● Work instruction
Word by word and line by line, write out all of the records.
+++ Data for review
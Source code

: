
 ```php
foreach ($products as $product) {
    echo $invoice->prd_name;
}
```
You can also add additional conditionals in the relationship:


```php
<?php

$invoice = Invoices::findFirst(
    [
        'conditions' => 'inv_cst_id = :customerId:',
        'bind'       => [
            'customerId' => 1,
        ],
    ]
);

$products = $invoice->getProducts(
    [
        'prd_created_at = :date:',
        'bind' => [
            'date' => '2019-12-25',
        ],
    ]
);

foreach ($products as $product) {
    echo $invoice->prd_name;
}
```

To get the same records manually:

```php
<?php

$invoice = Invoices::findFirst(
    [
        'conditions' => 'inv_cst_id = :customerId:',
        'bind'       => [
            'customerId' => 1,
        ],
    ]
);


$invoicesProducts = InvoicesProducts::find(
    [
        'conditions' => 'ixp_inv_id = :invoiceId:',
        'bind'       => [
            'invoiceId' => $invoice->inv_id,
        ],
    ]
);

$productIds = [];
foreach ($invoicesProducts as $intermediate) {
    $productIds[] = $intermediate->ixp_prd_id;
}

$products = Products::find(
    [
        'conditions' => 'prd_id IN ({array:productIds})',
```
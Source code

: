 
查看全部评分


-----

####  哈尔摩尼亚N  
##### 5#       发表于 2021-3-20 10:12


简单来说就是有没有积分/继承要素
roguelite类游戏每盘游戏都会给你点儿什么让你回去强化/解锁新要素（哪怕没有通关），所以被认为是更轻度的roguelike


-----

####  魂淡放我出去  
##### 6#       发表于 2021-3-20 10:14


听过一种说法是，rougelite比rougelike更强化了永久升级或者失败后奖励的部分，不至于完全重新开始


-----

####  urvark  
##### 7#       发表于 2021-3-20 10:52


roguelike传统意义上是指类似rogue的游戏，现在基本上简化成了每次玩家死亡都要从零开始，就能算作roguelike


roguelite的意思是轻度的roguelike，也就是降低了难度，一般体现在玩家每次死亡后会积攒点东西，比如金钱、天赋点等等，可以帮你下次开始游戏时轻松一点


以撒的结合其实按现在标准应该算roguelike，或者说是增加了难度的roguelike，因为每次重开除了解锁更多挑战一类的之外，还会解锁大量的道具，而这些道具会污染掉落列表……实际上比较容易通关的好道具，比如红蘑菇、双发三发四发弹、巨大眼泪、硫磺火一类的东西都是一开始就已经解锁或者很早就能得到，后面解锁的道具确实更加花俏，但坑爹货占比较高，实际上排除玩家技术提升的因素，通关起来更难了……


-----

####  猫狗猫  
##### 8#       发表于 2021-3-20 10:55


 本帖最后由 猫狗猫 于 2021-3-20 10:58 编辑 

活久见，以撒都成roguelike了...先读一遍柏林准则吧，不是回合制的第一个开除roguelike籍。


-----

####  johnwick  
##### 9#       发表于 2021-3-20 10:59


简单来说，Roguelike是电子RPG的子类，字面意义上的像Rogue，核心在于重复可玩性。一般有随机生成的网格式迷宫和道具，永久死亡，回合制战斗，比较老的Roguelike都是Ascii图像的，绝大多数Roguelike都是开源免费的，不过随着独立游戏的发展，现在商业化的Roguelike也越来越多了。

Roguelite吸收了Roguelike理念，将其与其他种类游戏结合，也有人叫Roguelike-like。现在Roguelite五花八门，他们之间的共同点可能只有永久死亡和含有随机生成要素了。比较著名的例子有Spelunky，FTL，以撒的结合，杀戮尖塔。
++++++
● Solution for this task
Source code

:
 ```php
foreach ($products as $product) {
    echo $invoice->prd_name;
}
```
You can also add additional conditionals in the relationship:


```php
<?php

$invoice = Invoices::findFirst(
    [
        'conditions' => 'inv_cst_id = :customerId:',
        'bind'       => [
            'customerId' => 1,
        ],
    ]
);

$products = $invoice->getProducts(
    [
        'prd_created_at = :date:',
        'bind' => [
            'date' => '2019-12-25',
        ],
    ]
);

foreach ($products as $product) {
    echo $invoice->prd_name;
}
```

To get the same records manually:

```php
<?php

$invoice = Invoices::findFirst(
    [
        'conditions' => 'inv_cst_id = :customerId:',
        'bind'       => [
            'customerId' => 1,
        ],
    ]
);


$invoicesProducts = InvoicesProducts::find(
    [
        'conditions' => 'ixp_inv_id = :invoiceId:',
        'bind'       => [
            'invoiceId' => $invoice->inv_id,
        ],
    ]
);

$productIds = [];
foreach ($invoicesProducts as $intermediate) {
    $productIds[] = $intermediate->ixp_prd_id;
}

$products = Products::find(
    [
        'conditions' => 'prd_id IN ({array:productIds})',
```
Source code

: 
查看全部评分


-----

####  哈尔摩尼亚N  
##### 5#       发表于 2021-3-20 10:12


简单来说就是有没有积分/继承要素
roguelite类游戏每盘游戏都会给你点儿什么让你回去强化/解锁新要素（哪怕没有通关），所以被认为是更轻度的roguelike


-----

####  魂淡放我出去  
##### 6#       发表于 2021-3-20 10:14


听过一种说法是，rougelite比rougelike更强化了永久升级或者失败后奖励的部分，不至于完全重新开始


-----

####  urvark  
##### 7#       发表于 2021-3-20 10:52


roguelike传统意义上是指类似rogue的游戏，现在基本上简化成了每次玩家死亡都要从零开始，就能算作roguelike


roguelite的意思是轻度的roguelike，也就是降低了难度，一般体现在玩家每次死亡后会积攒点东西，比如金钱、天赋点等等，可以帮你下次开始游戏时轻松一点


以撒的结合其实按现在标准应该算roguelike，或者说是增加了难度的roguelike，因为每次重开除了解锁更多挑战一类的之外，还会解锁大量的道具，而这些道具会污染掉落列表……实际上比较容易通关的好道具，比如红蘑菇、双发三发四发弹、巨大眼泪、硫磺火一类的东西都是一开始就已经解锁或者很早就能得到，后面解锁的道具确实更加花俏，但坑爹货占比较高，实际上排除玩家技术提升的因素，通关起来更难了……


-----

####  猫狗猫  
##### 8#       发表于 2021-3-20 10:55


 本帖最后由 猫狗猫 于 2021-3-20 10:58 编辑 

活久见，以撒都成roguelike了...先读一遍柏林准则吧，不是回合制的第一个开除roguelike籍。


-----

####  johnwick  
##### 9#       发表于 2021-3-20 10:59


简单来说，Roguelike是电子RPG的子类，字面意义上的像Rogue，核心在于重复可玩性。一般有随机生成的网格式迷宫和道具，永久死亡，回合制战斗，比较老的Roguelike都是Ascii图像的，绝大多数Roguelike都是开源免费的，不过随着独立游戏的发展，现在商业化的Roguelike也越来越多了。

Roguelite吸收了Roguelike理念，将其与其他种类游戏结合，也有人叫Roguelike-like。现在Roguelite五花八门，他们之间的共同点可能只有永久死亡和含有随机生成要素了。比较著名的例子有Spelunky，FTL，以撒的结合，杀戮尖塔。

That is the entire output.